THE United Nations’ Committee for Development Policy (CDP) has announced that Solomon Islands is one of the four countries that will soon graduate out from the Least Developed Countries (LDCs) list.

This is history for the country since Solomon Islands is among five countries, out of 47, that graduated out of this status since the UN established the LDC category in 1971.

While the graduation is seen as a positive indication that there are improvements, senior local diplomats are worried about this.

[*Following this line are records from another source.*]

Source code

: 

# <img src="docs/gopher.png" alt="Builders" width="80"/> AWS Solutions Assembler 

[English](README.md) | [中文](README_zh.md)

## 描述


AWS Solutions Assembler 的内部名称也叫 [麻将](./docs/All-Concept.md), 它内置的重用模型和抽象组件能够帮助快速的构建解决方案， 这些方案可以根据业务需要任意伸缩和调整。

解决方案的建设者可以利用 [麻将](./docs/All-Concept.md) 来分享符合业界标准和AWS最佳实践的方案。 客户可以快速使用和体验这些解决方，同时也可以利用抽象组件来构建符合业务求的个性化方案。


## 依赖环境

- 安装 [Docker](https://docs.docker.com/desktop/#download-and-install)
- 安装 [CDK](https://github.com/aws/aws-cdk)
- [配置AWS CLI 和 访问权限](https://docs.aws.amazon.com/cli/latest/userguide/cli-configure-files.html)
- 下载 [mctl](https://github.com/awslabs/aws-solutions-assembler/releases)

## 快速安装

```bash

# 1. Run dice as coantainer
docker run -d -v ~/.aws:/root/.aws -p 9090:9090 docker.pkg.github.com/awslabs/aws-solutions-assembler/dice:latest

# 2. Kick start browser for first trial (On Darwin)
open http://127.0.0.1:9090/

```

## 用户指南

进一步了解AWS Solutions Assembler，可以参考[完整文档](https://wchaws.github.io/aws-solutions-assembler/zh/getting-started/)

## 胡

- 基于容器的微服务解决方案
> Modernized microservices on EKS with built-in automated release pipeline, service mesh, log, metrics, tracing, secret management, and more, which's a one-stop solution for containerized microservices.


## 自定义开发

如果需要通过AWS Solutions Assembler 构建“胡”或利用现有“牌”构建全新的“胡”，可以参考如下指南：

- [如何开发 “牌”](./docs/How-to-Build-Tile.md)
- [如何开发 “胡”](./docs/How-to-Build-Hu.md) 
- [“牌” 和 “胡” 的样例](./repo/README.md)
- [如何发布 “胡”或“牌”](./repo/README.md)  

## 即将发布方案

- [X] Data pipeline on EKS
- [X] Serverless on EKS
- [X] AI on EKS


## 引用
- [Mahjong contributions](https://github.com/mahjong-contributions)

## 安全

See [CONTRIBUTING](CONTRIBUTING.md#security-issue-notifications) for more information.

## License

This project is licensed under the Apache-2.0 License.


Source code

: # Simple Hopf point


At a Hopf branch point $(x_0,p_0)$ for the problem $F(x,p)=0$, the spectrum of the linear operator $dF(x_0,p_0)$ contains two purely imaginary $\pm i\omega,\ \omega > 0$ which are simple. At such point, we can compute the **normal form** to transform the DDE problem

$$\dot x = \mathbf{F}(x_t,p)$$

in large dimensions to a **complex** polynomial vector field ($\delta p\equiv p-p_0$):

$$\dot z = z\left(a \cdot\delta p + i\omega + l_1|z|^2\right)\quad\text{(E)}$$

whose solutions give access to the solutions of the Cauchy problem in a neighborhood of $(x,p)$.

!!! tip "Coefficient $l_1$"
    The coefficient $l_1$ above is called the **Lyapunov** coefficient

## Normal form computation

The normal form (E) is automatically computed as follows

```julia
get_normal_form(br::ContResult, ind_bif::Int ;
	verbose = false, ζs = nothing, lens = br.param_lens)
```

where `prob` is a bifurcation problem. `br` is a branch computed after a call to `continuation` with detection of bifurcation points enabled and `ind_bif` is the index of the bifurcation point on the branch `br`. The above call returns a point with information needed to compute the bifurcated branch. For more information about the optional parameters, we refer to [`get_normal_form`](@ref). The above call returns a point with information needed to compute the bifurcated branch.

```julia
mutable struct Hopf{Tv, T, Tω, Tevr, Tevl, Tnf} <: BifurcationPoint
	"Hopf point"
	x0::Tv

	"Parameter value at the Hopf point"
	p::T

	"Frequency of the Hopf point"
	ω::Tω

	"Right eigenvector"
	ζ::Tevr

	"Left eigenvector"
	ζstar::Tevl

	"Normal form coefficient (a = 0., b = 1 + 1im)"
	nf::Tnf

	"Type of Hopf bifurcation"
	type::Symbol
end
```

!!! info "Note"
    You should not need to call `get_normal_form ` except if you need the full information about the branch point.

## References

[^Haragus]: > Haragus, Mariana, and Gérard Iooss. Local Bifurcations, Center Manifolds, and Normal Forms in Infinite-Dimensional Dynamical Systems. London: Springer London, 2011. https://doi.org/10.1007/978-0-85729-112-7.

Minister Counsellor and Chargé d’affaires at our Permanent Mission in Geneva, Switzerland, Barrett Salato, has expressed that while the country’s graduating out from LDC status may be seen as a positive achievement, it would also mean that Solomon Islands will no longer enjoy the special trade rules and development programmes and assistance given to LDCs.

Mr Salato said it is worrying that local companies like Soltuna and Guadalcanal Plain Plantation Oil Limited (GIPPOL) that are exporting their products to the European Union (EU) market stand the risk of going out of business because they will face ‘big trouble’ entering EU market.

Currently, he said local companies like Soltuna and GIPPOL are exporting their products easily into EU market on a duty-free-quota-free basis under the Everything But Arms (EBA) initiative.

And, he said these companies are competing in the EU market because they are accorded zero preferential tariffs and no restriction on import quantity under the EBA.

Salato said if the country graduates out of the list then the preferential arrangement will “go out the window”.

“Thailand, which is the largest tuna exporter to EU pays 24 percent tariff with strict import quota system to enter EU tuna market, Soltuna hardly compete with them. If Soltuna pays 24 percent tariff, I don’t think Soltuna will survive the market,” Salato added.

He said if Soltuna or GIPPOL are unable to compete then jobs of hundreds of locals, mostly women, are at risk.

Salato said the country can maintain its tuna export to EU with zero duty once it agrees to the Interim Economic Partnership Agreement (iEPA) or the Generalised Scheme of Preferences (GSP ++). He warned both are bad.

He said Pacific island countries need to make a strong case to the UN to review the criteria for assessing their development status.

“For Pacific islands countries, the vulnerability criteria should supersede economic indicators,

The pacific region is so vulnerable to natural disasters and global economic shocks that even if a country graduate, a single cyclone or earthquake can wipe out 30 years of development in a matter of hours,” Salato said.

He said Solomon Islands will join countries like China, India, Thailand, Philippines, Chile, Mexico to compete for the same market with similar products with the same set of trade rules.

Salato said graduation is a good thing the country should embrace but it comes with its own set of challenges that needs to be fully understood.

Vanuatu and Angola are scheduled for graduation over the next three years.